Transcending national interests to collaborate as one world on climate action (interview with Shyla Raghav of Conservation International)
This is a conversation on Green Dreamer with Kaméa Chayne, a podcast exploring environmental regeneration and intersectional sustainability from ideas to life. Subscribe to Green Dreamer on iTunes, Spotify, Stitcher, or any podcast app to stay informed and up to date on our latest episodes.
Shyla Raghav (@shyla_raghav) is the global climate change strategy lead for Conservation International who's attended almost a decade of United Nations climate change negotiations and international conferences.
On this podcast episode, Shyla sheds light on her learning lessons from having attended these key negotiations; how competition for power, economic status, and technological advancement between countries impact our ability to collaborate on climate mitigation; what "422ppm" means and how we can meaningfully lower greenhouse gases through nature-based solutions; and more.
To start, get a glimpse below into the conversation between Shyla and Green Dreamer Podcast's host, Kaméa Chayne.
On how climate action can support sustainable development:
"In our pursuit for development and advancement, we're causing climate change.
But also, if we want to solve climate change, a lot of the solutions, hope, and inspiration come from things that could help us advance even faster.
So by transitioning to lower-carbon sources of energy, we're also solving pollution issues. By stopping deforestation, we're increasing the preservation of biodiversity and critical species and helping local communities and indigenous people sustain their ways of life."
On what we need most to address our climate crisis:
"What we need right now is people talking about climate change more.
I know it's scary, and it's such a daunting problem. It's very difficult to see how climate change is something that's going to affect you today or tomorrow the way topics like the economy, jobs, or healthcare do.

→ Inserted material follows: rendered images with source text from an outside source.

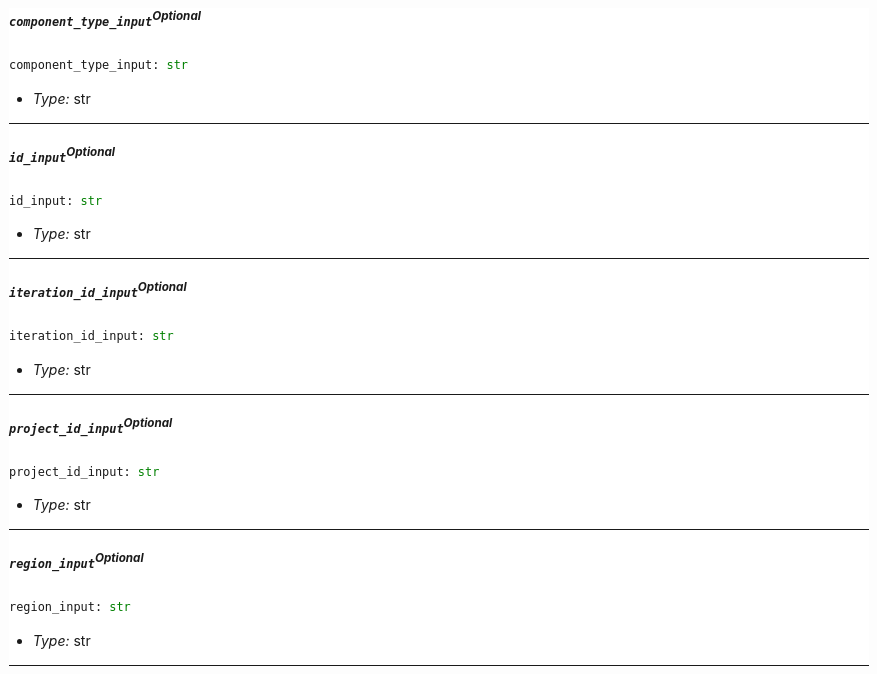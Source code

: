 
##### `component_type_input`<sup>Optional</sup> <a name="component_type_input" id="@cdktf/provider-hcp.dataHcpPackerImage.DataHcpPackerImage.property.componentTypeInput"></a>

```python
component_type_input: str
```

- *Type:* str

---

##### `id_input`<sup>Optional</sup> <a name="id_input" id="@cdktf/provider-hcp.dataHcpPackerImage.DataHcpPackerImage.property.idInput"></a>

```python
id_input: str
```

- *Type:* str

---

##### `iteration_id_input`<sup>Optional</sup> <a name="iteration_id_input" id="@cdktf/provider-hcp.dataHcpPackerImage.DataHcpPackerImage.property.iterationIdInput"></a>

```python
iteration_id_input: str
```

- *Type:* str

---

##### `project_id_input`<sup>Optional</sup> <a name="project_id_input" id="@cdktf/provider-hcp.dataHcpPackerImage.DataHcpPackerImage.property.projectIdInput"></a>

```python
project_id_input: str
```

- *Type:* str

---

##### `region_input`<sup>Optional</sup> <a name="region_input" id="@cdktf/provider-hcp.dataHcpPackerImage.DataHcpPackerImage.property.regionInput"></a>

```python
region_input: str
```

- *Type:* str

---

But I think we need to recognize that climate change is an issue of today.
It's something we need to be engaged in and talking to each other about. Even if we don't know what the answer or solution is, let's talk about it because that's really the only way we're activating our creativity and innovation, and we're making it clear to our leaders, CEOs, and those managing our financial resources that this is important to us."
Shyla’s closing words of wisdom:
"We need more Green Dreamers.
We need more young people, more women. It's really all hands on deck. I think this is really a universal movement for all of us to come together."